MEXICO CITY (AP) – Mexican authorities said on Tuesday a suspected massacre of about a dozen men seen lined up against a wall by drug cartel gunmen may have in fact just been a shootout between rival factions of the same cartel.
Assistant secretary of public safety Ricardo Mejía said no bodies have appeared, and bullet holes where the men were standing don’t look like they were made by a firing squad.
But the scenario that Mejía described could explain why the gunmen went to such pains to erase the confrontation, including power-washing blood from the street.
Both the gunmen and their victims apparently belonged to the same drug cartel, and the Jalisco cartel frowns on internal battles.
The men are seen lined up against a wall in a video apparently shot by a resident of the town San Jose de Gracia in the western state of Michoacan on Sunday.
Posted on social media, the video shows the men and then bursts of gunfire broke out and smoke covered the scene.
The camera cuts away, but some assumed all the men – perhaps as many as 17 – died.
But prosecutors cannot say how many died, because the attackers cleaned up the scene, washed the sidewalk and carted away any bodies. Investigators found only a bag full of brains and shell casings at the scene.
The attack on Sunday occurred outside a funeral service for the mother of an alleged lieutenant for the Jalisco cartel. The man attended his mother’s funeral accompanied by his bodyguards, but apparently ran into another Jalisco cartel lieutenant with whom he had a personal quarrel.
The first man was apparently attacked and died. He and any other bodies from the confrontation were apparently carted off in pickup trucks.

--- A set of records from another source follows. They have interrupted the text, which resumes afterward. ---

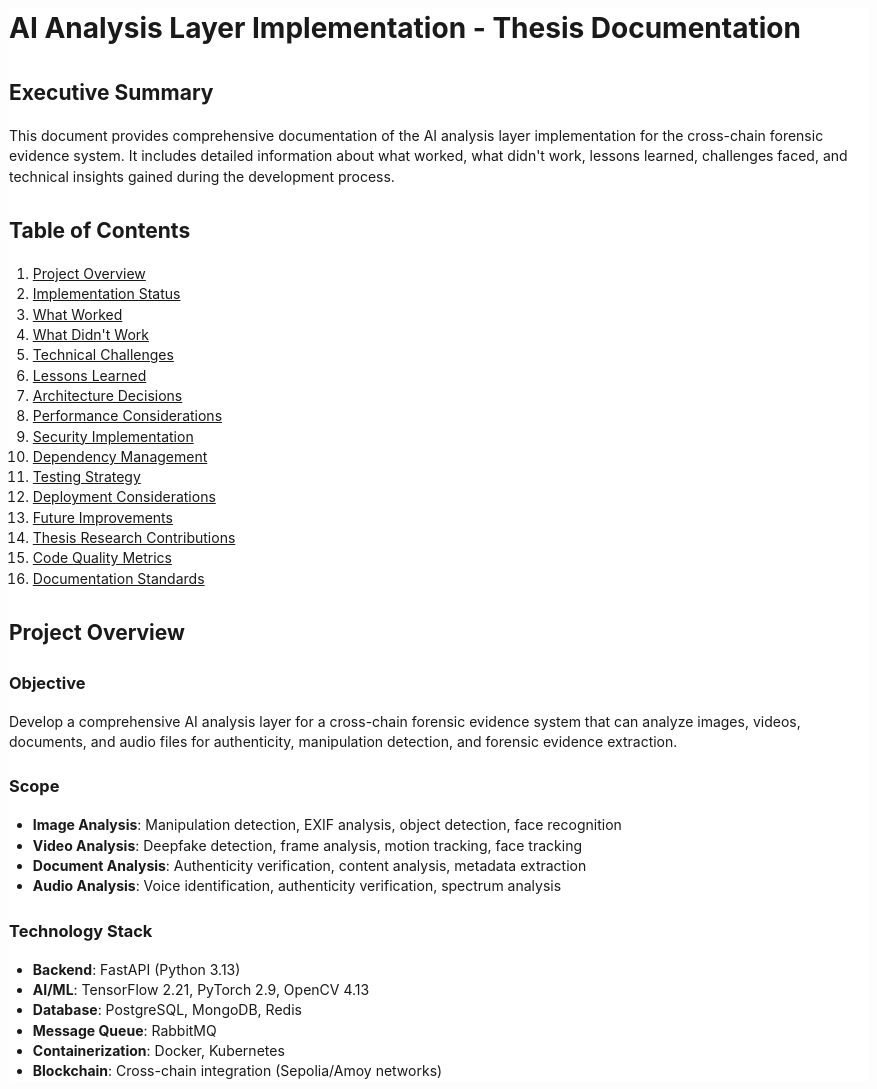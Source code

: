 # AI Analysis Layer Implementation - Thesis Documentation

## Executive Summary

This document provides comprehensive documentation of the AI analysis layer implementation for the cross-chain forensic evidence system. It includes detailed information about what worked, what didn't work, lessons learned, challenges faced, and technical insights gained during the development process.

## Table of Contents

1. [Project Overview](#project-overview)
2. [Implementation Status](#implementation-status)
3. [What Worked](#what-worked)
4. [What Didn't Work](#what-didnt-work)
5. [Technical Challenges](#technical-challenges)
6. [Lessons Learned](#lessons-learned)
7. [Architecture Decisions](#architecture-decisions)
8. [Performance Considerations](#performance-considerations)
9. [Security Implementation](#security-implementation)
10. [Dependency Management](#dependency-management)
11. [Testing Strategy](#testing-strategy)
12. [Deployment Considerations](#deployment-considerations)
13. [Future Improvements](#future-improvements)
14. [Thesis Research Contributions](#thesis-research-contributions)
15. [Code Quality Metrics](#code-quality-metrics)
16. [Documentation Standards](#documentation-standards)

## Project Overview

### Objective
Develop a comprehensive AI analysis layer for a cross-chain forensic evidence system that can analyze images, videos, documents, and audio files for authenticity, manipulation detection, and forensic evidence extraction.

### Scope
- **Image Analysis**: Manipulation detection, EXIF analysis, object detection, face recognition
- **Video Analysis**: Deepfake detection, frame analysis, motion tracking, face tracking
- **Document Analysis**: Authenticity verification, content analysis, metadata extraction
- **Audio Analysis**: Voice identification, authenticity verification, spectrum analysis

### Technology Stack
- **Backend**: FastAPI (Python 3.13)
- **AI/ML**: TensorFlow 2.21, PyTorch 2.9, OpenCV 4.13
- **Database**: PostgreSQL, MongoDB, Redis
- **Message Queue**: RabbitMQ
- **Containerization**: Docker, Kubernetes
- **Blockchain**: Cross-chain integration (Sepolia/Amoy networks)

But most interesting was how much time the attackers had to clean up the crime scene, because police were too afraid to approach.
Michoacan state prosecutor Adrián López Solís said the attack on Sunday occurred only a few blocks from the town hall, where three local police officers were on duty. He said the police neither went to the scene nor sounded an alarm, contending that “they didn’t have sufficient force” to intervene.
López Solís said state and federal authorities learned about the attack from the social media posts, not from any alert by local police.